Forum OpenACS Q&A: Rescuing a corrupted db ...

Collapse
Posted by Ola Hansson on
Hi,

Yesterday my server suffered a harddrive failure and corruption of my PG 7.2.4 database in one single sweep ... Unfortunately the drive that went down was containing the nightly dumps for my backgammon site and for reasons beyond comprehension those were the only dumps I'd kept. Doh!

Here is how my revival attempts go, and if anyone has any suggestions what I can do, I would be eternally grateful to them:


postgres72@hal:~$ /usr/local/pgsql-7.2/bin/pg_ctl -D /usr/local/pgsql-7.2/data/ start
postmaster successfully started
postgres72@hal:~$ DEBUG:  database system was shut down at 2004-08-19 09:05:35 CEST
DEBUG:  open of /usr/local/pgsql-7.2/data//pg_xlog/0000000000000006 (log file 0, segment 6) failed: No such file or directory
DEBUG:  invalid primary checkpoint record
DEBUG:  open of /usr/local/pgsql-7.2/data//pg_xlog/0000000000000006 (log file 0, segment 6) failed: No such file or directory
DEBUG:  invalid secondary checkpoint record
FATAL 2:  unable to locate a valid checkpoint record
DEBUG:  startup process (pid 11521) exited with exit code 2
DEBUG:  aborting startup due to startup process failure

postgres72@hal:~$

I compiled pg_resetxlog from contrib because Tom Lane from the PG group had suggested one fellow, who had had a similar error, to run it.

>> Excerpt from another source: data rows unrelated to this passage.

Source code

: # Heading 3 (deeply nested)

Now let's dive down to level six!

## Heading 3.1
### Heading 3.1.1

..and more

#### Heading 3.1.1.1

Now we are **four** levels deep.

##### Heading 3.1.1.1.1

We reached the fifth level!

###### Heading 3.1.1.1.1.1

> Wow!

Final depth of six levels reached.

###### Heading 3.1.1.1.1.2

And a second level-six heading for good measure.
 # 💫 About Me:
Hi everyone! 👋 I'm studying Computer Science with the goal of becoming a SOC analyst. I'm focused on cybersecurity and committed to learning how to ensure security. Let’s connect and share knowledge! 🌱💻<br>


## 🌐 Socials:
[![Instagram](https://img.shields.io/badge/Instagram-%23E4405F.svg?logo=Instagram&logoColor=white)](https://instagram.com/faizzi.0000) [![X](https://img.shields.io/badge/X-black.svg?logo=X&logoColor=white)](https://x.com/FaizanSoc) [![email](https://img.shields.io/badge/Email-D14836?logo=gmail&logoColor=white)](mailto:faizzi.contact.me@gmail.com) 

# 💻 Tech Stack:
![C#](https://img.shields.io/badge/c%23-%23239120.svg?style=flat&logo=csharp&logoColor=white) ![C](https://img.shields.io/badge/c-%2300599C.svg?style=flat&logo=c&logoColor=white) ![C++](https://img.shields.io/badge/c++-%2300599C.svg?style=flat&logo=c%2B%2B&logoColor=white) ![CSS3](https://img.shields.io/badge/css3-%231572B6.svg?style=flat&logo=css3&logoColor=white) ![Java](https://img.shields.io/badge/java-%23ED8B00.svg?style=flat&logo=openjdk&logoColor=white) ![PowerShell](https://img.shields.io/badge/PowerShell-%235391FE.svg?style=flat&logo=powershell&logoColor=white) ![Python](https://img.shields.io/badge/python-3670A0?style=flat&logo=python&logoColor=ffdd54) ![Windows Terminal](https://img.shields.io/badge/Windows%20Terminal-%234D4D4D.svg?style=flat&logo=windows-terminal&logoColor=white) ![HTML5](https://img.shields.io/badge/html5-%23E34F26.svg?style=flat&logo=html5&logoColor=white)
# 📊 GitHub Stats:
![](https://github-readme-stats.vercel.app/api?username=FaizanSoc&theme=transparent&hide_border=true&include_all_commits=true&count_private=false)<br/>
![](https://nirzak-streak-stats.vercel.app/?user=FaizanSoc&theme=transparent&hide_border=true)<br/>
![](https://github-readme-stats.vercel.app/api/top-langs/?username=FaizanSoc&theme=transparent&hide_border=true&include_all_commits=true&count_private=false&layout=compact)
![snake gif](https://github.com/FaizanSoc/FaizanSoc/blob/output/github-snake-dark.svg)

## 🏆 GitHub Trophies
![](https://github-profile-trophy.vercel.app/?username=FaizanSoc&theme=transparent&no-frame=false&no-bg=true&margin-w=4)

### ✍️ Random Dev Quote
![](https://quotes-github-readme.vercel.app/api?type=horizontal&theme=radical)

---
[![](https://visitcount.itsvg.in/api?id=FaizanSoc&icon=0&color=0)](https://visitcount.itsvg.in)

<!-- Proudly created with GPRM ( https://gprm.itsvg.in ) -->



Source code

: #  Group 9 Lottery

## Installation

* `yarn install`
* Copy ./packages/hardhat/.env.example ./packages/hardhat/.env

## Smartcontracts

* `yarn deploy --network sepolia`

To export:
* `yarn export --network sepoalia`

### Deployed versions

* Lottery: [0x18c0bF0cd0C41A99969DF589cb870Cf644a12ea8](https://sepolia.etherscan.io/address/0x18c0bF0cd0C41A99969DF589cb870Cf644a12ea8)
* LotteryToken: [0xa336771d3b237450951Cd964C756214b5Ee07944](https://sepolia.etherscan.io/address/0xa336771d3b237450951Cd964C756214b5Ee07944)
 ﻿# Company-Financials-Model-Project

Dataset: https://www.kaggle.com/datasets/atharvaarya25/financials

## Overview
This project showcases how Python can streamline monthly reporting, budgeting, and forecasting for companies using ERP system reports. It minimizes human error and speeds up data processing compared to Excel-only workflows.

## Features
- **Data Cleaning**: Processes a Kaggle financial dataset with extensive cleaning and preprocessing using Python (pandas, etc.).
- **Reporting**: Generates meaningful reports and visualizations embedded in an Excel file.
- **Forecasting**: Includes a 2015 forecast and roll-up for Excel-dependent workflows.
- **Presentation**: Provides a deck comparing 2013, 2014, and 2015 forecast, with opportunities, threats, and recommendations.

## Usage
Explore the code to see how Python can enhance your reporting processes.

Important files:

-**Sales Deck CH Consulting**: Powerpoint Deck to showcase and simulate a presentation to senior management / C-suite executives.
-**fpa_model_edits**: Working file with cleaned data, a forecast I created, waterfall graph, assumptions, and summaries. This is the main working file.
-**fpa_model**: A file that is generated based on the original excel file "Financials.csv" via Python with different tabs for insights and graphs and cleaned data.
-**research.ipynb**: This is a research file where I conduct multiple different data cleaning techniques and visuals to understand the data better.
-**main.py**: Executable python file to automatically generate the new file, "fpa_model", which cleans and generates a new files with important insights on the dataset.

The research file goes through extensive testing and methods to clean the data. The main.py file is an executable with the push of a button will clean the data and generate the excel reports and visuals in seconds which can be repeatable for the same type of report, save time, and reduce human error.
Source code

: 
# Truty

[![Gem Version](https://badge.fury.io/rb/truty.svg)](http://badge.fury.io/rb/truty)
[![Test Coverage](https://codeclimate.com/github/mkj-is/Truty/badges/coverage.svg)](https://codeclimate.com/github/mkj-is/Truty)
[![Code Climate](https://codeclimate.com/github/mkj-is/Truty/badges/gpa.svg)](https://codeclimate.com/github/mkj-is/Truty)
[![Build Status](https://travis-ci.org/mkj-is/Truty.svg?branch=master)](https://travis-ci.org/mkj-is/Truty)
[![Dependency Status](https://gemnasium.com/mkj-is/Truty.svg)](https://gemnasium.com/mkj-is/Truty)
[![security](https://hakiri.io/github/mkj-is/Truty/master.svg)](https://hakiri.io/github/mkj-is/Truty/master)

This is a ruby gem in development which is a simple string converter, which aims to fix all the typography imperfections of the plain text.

postgres72@hal:~$ /usr/local/pgsql-7.2/bin/pg_resetxlog /usr/local/pgsql-7.2/data/
XLOG reset.
postgres72@hal:~$

Starting PG is now possible:

postgres72@hal:~$ /usr/local/pgsql-7.2/bin/pg_ctl -D /usr/local/pgsql-7.2/data/ start
postmaster successfully started
postgres72@hal:~$ DEBUG:  database system was shut down at 2004-08-19 10:18:02 CEST
DEBUG:  checkpoint record is at 0/8000010
DEBUG:  redo record is at 0/8000010; undo record is at 0/8000010; shutdown TRUE
DEBUG:  next transaction id: 141; next oid: 24748
DEBUG:  database system is ready

postgres72@hal:~$

My databases are not showing in the list anymore ...

postgres72@hal:~$ /usr/local/pgsql-7.2/bin/psql -l
         List of databases
   Name    |   Owner    | Encoding
-----------+------------+----------
 template0 | postgres72 | UNICODE
 template1 | postgres72 | UNICODE
(2 rows)

postgres72@hal:~$

I had one database called "backgammon", but although it's not listed I am actually able to psql into it:

postgres72@hal:~$ /usr/local/pgsql-7.2/bin/psql backgammon
Welcome to psql, the PostgreSQL interactive terminal.

Type:  \copyright for distribution terms
       \h for help with SQL commands
       \? for help on internal slash commands
       \g or terminate with semicolon to execute query
       \q to quit

backgammon=#

However, no relations can be found:

backgammon=# \d
No relations found.
backgammon=#
There may still be hope, though, because the schemas seem to be intact (although all the tuples are gone):

backgammon=# select * from bg_games;
 game_id | match_id | game_number | player_a_points | player_b_points | game_start | game_finish | crawford_game_p | game_winner | points_won | win_type | final_cube_value | bg_matches_updated_p
---------+----------+-------------+-----------------+-----------------+------------+-------------+-----------------+-------------+------------+----------+------------------+----------------------
(0 rows)

backgammon=#

Well, is there hope still, or should I "initdb" and get over it? 🤔